Each record is to be transcribed exactly.

Top of Task inputs

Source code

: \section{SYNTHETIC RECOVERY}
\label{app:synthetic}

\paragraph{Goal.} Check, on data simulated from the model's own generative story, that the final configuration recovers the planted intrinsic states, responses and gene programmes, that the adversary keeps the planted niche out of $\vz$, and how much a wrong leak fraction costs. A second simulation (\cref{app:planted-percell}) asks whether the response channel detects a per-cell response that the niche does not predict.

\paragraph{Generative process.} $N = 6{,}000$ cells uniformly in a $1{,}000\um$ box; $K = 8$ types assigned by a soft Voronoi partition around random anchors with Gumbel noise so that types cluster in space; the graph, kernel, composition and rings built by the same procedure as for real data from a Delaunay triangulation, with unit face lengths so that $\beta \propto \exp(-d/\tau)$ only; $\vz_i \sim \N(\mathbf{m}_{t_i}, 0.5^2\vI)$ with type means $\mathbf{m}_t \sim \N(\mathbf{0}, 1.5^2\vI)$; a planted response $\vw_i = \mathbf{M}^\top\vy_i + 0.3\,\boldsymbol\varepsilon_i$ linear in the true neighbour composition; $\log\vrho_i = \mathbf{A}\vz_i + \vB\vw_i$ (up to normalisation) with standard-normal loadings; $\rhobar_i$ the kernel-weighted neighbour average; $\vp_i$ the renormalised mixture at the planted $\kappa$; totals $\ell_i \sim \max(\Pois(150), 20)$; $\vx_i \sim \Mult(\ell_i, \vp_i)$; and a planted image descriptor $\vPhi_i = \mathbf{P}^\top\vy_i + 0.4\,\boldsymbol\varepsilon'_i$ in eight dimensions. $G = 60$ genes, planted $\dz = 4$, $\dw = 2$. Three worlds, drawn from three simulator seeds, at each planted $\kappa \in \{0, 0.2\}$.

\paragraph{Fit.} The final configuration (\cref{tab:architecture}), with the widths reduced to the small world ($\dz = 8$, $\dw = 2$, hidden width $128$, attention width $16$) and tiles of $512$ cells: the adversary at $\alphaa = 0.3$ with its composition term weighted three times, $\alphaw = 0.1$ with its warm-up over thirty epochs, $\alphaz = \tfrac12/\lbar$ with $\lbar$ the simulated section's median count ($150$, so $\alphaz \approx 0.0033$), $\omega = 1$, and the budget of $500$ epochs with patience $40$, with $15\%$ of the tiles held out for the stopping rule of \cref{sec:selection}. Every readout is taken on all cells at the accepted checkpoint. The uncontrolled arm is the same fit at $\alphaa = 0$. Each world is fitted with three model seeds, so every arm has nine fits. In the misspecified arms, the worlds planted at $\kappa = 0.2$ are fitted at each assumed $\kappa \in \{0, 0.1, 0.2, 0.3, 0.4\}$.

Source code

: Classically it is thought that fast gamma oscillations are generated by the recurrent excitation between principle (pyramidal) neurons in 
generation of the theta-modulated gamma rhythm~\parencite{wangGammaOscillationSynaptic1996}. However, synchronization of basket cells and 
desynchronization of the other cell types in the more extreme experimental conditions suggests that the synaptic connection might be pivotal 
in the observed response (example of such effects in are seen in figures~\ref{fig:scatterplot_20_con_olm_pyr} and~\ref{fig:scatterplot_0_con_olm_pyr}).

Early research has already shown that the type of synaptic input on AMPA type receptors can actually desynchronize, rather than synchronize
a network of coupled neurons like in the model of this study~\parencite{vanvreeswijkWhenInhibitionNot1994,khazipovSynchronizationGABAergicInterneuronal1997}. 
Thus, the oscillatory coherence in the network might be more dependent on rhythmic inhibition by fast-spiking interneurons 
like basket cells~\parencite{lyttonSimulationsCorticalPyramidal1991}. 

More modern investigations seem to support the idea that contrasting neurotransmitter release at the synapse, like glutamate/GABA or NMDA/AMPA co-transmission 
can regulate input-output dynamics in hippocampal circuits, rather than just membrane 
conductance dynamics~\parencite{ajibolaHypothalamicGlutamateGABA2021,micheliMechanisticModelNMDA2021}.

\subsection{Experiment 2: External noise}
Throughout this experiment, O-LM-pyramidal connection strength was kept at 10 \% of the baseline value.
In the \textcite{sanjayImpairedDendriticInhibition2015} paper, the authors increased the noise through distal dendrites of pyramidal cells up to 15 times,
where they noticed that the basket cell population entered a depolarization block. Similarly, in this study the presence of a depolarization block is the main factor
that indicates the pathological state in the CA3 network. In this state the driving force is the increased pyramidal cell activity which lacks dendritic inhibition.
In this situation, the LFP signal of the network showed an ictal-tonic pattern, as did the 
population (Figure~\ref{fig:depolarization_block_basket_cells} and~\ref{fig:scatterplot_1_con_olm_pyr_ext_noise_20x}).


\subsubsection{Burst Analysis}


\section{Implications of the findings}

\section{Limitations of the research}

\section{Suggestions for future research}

Bottom of Task inputs

Your response:
Source code

: \section{SYNTHETIC RECOVERY}
\label{app:synthetic}

\paragraph{Goal.} Check, on data simulated from the model's own generative story, that the final configuration recovers the planted intrinsic states, responses and gene programmes, that the adversary keeps the planted niche out of $\vz$, and how much a wrong leak fraction costs. A second simulation (\cref{app:planted-percell}) asks whether the response channel detects a per-cell response that the niche does not predict.

\paragraph{Generative process.} $N = 6{,}000$ cells uniformly in a $1{,}000\um$ box; $K = 8$ types assigned by a soft Voronoi partition around random anchors with Gumbel noise so that types cluster in space; the graph, kernel, composition and rings built by the same procedure as for real data from a Delaunay triangulation, with unit face lengths so that $\beta \propto \exp(-d/\tau)$ only; $\vz_i \sim \N(\mathbf{m}_{t_i}, 0.5^2\vI)$ with type means $\mathbf{m}_t \sim \N(\mathbf{0}, 1.5^2\vI)$; a planted response $\vw_i = \mathbf{M}^\top\vy_i + 0.3\,\boldsymbol\varepsilon_i$ linear in the true neighbour composition; $\log\vrho_i = \mathbf{A}\vz_i + \vB\vw_i$ (up to normalisation) with standard-normal loadings; $\rhobar_i$ the kernel-weighted neighbour average; $\vp_i$ the renormalised mixture at the planted $\kappa$; totals $\ell_i \sim \max(\Pois(150), 20)$; $\vx_i \sim \Mult(\ell_i, \vp_i)$; and a planted image descriptor $\vPhi_i = \mathbf{P}^\top\vy_i + 0.4\,\boldsymbol\varepsilon'_i$ in eight dimensions. $G = 60$ genes, planted $\dz = 4$, $\dw = 2$. Three worlds, drawn from three simulator seeds, at each planted $\kappa \in \{0, 0.2\}$.

\paragraph{Fit.} The final configuration (\cref{tab:architecture}), with the widths reduced to the small world ($\dz = 8$, $\dw = 2$, hidden width $128$, attention width $16$) and tiles of $512$ cells: the adversary at $\alphaa = 0.3$ with its composition term weighted three times, $\alphaw = 0.1$ with its warm-up over thirty epochs, $\alphaz = \tfrac12/\lbar$ with $\lbar$ the simulated section's median count ($150$, so $\alphaz \approx 0.0033$), $\omega = 1$, and the budget of $500$ epochs with patience $40$, with $15\%$ of the tiles held out for the stopping rule of \cref{sec:selection}. Every readout is taken on all cells at the accepted checkpoint. The uncontrolled arm is the same fit at $\alphaa = 0$. Each world is fitted with three model seeds, so every arm has nine fits. In the misspecified arms, the worlds planted at $\kappa = 0.2$ are fitted at each assumed $\kappa \in \{0, 0.1, 0.2, 0.3, 0.4\}$.

Source code

: Classically it is thought that fast gamma oscillations are generated by the recurrent excitation between principle (pyramidal) neurons in 
generation of the theta-modulated gamma rhythm~\parencite{wangGammaOscillationSynaptic1996}. However, synchronization of basket cells and 
desynchronization of the other cell types in the more extreme experimental conditions suggests that the synaptic connection might be pivotal 
in the observed response (example of such effects in are seen in figures~\ref{fig:scatterplot_20_con_olm_pyr} and~\ref{fig:scatterplot_0_con_olm_pyr}).

Early research has already shown that the type of synaptic input on AMPA type receptors can actually desynchronize, rather than synchronize
a network of coupled neurons like in the model of this study~\parencite{vanvreeswijkWhenInhibitionNot1994,khazipovSynchronizationGABAergicInterneuronal1997}. 
Thus, the oscillatory coherence in the network might be more dependent on rhythmic inhibition by fast-spiking interneurons 
like basket cells~\parencite{lyttonSimulationsCorticalPyramidal1991}. 

More modern investigations seem to support the idea that contrasting neurotransmitter release at the synapse, like glutamate/GABA or NMDA/AMPA co-transmission 
can regulate input-output dynamics in hippocampal circuits, rather than just membrane 
conductance dynamics~\parencite{ajibolaHypothalamicGlutamateGABA2021,micheliMechanisticModelNMDA2021}.

\subsection{Experiment 2: External noise}
Throughout this experiment, O-LM-pyramidal connection strength was kept at 10 \% of the baseline value.
In the \textcite{sanjayImpairedDendriticInhibition2015} paper, the authors increased the noise through distal dendrites of pyramidal cells up to 15 times,
where they noticed that the basket cell population entered a depolarization block. Similarly, in this study the presence of a depolarization block is the main factor
that indicates the pathological state in the CA3 network. In this state the driving force is the increased pyramidal cell activity which lacks dendritic inhibition.
In this situation, the LFP signal of the network showed an ictal-tonic pattern, as did the 
population (Figure~\ref{fig:depolarization_block_basket_cells} and~\ref{fig:scatterplot_1_con_olm_pyr_ext_noise_20x}).


\subsubsection{Burst Analysis}


\section{Implications of the findings}

\section{Limitations of the research}

\section{Suggestions for future research}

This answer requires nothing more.